The story of Aunt Kathryn will be told a little differently than my other family history blog posts because I think the story of how I “rediscovered” a relative, and in turn a completely new side of my family, is as interesting as the woman whose story I’m telling.
The Letters – June 2004
I stared at the envelope, trying to make sense of the unfamiliar name in the upper left hand corner, K.M. Lorenz. Who is that?
Among the names I’d become so familiar with during the decades of researching my family’s history, Lorenz hadn’t popped up once. The postmark from Remsen, Iowa didn’t ring any bells, either.
Yet, this person and this town were somehow connected to my family, because the letter was sent to my great grandparents, Lou and Mabel Winney, who lived in Montebello, California when the letter was written in March of 1920.
My grandma on my mom’s side, Patricia Winney Berger Fangmeyer, had passed away in April of 2004. She was also interested in preserving our family history for generations that followed. Some of the treasures that grandma passed down to my mom were original family letters written in the mid-1800s to the mid-1900s.
One was written by Dr. Henry Kirkpatrick to his granddaughter, Cassie Kirkpatrick, when she was a young girl traveling with her family in covered horse-drawn wagons on the Oregon Trail in 1864. Many were written in the 1880s by a lonely Ella Owens to her grandmother, Grandma Newhouse, and her uncle Jimmy Newhouse. My personal favorites are the love letters that Lou Winney and Mabel Wallberg had written to each other in the fall of 1919 while they were waiting for Lou to be discharged from the Marines after World War I.
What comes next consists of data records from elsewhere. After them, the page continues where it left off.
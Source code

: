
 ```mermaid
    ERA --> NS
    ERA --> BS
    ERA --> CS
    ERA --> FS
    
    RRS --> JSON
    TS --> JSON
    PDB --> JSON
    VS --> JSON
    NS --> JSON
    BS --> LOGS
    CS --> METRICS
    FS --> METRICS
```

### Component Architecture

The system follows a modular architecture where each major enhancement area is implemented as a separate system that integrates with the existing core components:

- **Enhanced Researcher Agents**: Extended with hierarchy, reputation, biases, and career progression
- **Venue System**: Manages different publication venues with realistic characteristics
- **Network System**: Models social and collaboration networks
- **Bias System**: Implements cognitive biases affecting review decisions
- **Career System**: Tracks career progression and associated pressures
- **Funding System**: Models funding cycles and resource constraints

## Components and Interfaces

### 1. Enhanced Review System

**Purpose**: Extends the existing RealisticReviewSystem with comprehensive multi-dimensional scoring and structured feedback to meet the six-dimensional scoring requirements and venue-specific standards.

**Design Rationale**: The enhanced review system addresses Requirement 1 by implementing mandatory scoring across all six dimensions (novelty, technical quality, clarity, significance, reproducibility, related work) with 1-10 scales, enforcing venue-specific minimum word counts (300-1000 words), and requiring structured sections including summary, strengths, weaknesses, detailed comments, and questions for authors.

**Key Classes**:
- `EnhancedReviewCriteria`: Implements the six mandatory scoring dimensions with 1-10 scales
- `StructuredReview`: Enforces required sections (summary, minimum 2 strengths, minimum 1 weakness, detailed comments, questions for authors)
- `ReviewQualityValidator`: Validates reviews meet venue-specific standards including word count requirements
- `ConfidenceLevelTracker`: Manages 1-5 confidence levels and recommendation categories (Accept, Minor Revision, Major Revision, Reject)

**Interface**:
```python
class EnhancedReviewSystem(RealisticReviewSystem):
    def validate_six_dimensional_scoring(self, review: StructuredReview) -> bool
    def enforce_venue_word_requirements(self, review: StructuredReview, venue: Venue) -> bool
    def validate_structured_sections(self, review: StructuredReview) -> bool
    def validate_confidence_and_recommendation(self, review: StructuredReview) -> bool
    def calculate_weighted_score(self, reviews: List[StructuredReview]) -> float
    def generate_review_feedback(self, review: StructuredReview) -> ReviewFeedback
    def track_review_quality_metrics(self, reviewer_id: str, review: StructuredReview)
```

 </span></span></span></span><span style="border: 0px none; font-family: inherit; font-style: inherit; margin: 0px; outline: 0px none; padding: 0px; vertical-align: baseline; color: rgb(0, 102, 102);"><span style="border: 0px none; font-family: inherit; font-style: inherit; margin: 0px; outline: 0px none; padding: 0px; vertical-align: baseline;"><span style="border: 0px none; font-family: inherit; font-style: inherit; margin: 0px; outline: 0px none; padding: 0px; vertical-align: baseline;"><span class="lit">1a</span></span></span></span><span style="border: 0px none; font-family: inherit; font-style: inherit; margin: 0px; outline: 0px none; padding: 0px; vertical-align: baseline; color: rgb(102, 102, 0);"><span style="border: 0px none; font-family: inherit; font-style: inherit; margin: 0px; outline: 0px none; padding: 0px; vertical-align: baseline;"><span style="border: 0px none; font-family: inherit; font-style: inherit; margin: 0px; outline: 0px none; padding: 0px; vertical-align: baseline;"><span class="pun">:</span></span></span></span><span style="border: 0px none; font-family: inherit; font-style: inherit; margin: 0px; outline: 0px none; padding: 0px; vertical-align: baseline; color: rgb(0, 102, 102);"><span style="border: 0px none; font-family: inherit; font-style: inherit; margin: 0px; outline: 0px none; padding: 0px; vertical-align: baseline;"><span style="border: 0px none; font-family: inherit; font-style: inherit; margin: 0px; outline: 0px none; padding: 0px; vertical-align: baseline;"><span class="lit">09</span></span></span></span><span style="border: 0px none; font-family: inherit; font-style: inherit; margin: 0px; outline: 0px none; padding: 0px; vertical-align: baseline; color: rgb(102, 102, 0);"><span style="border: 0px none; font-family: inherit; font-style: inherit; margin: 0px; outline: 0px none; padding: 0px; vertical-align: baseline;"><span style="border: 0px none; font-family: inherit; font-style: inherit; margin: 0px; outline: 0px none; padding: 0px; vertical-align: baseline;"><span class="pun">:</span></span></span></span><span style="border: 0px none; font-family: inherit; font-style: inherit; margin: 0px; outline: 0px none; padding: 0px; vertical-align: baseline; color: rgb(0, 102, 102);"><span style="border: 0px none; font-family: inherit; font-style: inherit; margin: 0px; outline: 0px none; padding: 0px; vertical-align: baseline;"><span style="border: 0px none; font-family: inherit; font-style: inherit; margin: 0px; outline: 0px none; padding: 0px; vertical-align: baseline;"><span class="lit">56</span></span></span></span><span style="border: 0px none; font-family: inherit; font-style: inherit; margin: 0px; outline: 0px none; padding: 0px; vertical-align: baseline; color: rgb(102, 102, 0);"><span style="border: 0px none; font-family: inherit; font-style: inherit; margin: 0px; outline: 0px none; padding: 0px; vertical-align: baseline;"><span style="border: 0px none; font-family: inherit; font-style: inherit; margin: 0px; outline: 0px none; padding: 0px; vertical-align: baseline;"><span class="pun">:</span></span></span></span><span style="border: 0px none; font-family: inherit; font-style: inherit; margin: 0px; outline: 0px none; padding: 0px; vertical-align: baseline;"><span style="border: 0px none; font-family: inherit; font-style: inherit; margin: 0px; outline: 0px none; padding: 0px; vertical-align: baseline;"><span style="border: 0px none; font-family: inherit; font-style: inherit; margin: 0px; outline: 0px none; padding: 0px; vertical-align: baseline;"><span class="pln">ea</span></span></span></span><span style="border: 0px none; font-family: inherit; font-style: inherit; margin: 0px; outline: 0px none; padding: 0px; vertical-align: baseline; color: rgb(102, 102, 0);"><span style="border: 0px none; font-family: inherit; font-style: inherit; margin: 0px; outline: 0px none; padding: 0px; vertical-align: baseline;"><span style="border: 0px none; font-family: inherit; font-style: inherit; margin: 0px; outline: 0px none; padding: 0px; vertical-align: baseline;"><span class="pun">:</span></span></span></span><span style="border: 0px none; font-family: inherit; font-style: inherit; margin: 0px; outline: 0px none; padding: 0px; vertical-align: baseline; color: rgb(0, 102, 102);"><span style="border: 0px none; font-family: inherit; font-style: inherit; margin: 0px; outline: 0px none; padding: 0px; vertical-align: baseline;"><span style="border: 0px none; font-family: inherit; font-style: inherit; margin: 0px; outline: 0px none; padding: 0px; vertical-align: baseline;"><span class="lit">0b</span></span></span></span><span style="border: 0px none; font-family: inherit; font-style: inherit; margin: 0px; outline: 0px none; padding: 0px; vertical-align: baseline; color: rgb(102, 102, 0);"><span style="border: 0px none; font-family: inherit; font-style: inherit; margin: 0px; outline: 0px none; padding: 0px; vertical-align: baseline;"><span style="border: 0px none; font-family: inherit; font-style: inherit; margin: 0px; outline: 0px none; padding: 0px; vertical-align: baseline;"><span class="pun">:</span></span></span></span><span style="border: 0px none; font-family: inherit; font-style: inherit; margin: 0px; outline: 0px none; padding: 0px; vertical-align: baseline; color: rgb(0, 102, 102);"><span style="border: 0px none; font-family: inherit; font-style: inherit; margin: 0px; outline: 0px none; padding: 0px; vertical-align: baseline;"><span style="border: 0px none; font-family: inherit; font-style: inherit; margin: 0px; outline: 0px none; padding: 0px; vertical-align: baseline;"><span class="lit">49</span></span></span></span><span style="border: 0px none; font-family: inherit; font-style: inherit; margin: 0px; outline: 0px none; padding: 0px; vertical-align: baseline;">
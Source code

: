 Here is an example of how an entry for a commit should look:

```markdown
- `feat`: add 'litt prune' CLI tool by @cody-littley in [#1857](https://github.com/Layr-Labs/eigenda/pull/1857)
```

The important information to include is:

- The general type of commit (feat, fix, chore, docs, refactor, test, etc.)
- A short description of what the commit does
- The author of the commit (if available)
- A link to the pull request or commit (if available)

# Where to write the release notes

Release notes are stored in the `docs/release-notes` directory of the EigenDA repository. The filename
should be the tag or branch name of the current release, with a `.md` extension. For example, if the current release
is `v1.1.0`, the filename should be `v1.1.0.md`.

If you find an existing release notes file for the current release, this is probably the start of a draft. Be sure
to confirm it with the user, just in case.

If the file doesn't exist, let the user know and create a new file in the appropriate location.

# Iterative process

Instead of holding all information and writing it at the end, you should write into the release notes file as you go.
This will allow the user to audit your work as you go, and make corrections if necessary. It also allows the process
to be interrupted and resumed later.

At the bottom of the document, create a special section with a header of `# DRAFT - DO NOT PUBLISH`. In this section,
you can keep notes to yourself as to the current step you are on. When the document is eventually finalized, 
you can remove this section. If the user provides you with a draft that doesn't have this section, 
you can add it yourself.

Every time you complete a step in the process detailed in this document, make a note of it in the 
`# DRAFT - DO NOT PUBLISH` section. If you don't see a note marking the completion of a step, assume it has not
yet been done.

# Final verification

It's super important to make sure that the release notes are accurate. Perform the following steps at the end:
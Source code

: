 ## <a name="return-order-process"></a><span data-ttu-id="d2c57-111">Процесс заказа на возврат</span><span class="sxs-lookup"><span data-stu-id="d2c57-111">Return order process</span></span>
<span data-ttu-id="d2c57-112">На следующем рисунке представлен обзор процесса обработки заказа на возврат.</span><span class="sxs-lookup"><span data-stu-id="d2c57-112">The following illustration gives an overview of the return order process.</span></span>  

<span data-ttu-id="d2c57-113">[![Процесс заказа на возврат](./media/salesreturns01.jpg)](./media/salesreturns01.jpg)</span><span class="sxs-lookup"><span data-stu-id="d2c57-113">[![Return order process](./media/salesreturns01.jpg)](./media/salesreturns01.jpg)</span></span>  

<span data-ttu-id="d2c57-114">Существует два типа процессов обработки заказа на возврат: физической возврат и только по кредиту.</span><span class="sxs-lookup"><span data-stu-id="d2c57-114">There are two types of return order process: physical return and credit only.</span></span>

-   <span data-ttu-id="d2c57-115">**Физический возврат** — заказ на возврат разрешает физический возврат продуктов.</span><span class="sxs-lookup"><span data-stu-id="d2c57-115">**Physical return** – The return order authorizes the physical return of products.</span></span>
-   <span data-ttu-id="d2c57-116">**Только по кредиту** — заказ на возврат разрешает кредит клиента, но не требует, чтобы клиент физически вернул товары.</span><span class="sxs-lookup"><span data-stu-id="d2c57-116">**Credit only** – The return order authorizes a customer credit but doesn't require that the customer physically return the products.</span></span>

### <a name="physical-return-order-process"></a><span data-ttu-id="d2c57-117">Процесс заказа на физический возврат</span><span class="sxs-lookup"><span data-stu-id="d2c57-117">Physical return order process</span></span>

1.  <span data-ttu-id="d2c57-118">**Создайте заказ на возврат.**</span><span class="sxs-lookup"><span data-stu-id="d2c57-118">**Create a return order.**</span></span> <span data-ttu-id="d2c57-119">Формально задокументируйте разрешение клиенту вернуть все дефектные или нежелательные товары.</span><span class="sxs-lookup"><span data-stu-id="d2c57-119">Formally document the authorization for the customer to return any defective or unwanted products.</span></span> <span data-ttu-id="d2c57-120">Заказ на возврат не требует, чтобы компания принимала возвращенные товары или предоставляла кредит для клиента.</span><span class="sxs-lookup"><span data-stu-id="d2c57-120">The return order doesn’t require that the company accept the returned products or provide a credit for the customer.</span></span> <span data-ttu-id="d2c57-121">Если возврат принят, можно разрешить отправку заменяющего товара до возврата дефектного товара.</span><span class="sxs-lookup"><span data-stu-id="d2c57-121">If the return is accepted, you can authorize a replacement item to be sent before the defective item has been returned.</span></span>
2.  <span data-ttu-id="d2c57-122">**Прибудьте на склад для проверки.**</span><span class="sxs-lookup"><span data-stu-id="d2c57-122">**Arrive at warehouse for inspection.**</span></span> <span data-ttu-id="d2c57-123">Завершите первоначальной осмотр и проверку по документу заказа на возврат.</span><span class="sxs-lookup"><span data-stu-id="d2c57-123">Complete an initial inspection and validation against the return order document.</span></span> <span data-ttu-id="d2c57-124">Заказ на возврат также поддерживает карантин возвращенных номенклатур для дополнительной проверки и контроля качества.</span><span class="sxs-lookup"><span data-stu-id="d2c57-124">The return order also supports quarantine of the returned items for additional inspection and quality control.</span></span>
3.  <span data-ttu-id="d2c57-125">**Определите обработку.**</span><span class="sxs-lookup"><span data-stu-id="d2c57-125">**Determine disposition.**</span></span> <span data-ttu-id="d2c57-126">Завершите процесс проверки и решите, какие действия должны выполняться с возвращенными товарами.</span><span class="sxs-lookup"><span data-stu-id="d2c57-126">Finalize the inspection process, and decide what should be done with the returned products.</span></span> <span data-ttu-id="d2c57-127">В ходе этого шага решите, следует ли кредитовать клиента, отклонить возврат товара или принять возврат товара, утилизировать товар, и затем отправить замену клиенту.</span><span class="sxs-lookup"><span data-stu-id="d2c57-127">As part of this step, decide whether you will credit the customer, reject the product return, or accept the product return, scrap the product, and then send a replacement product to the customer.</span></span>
Knowing I would be thrilled to add these to my collection of family memorabilia, my mom passed them on to me for safekeeping and documenting for the family. I skimmed through the letters when I scanned the originals, saving deeper reading for a later date.
Life took over before I could scan all of the letters. I was working full time, my son was in elementary school, and my husband traveled a lot for business. Not exactly the time to add more to my plate. Before I tucked them in archival sleeves and set them aside, I checked the end of the letter from K.M. Lorenz, hoping he or she had signed their name. In tidy script, K.M. signed the letter to Lou and Mabel, “With love to both, Aunt Kathryn.”
I was intrigued by the unexpected appearance of this aunt Kathryn, but had no time to devote to finding out more. I had no idea that it would be another fourteen years before I looked at them again and another year more before I would solve this mystery.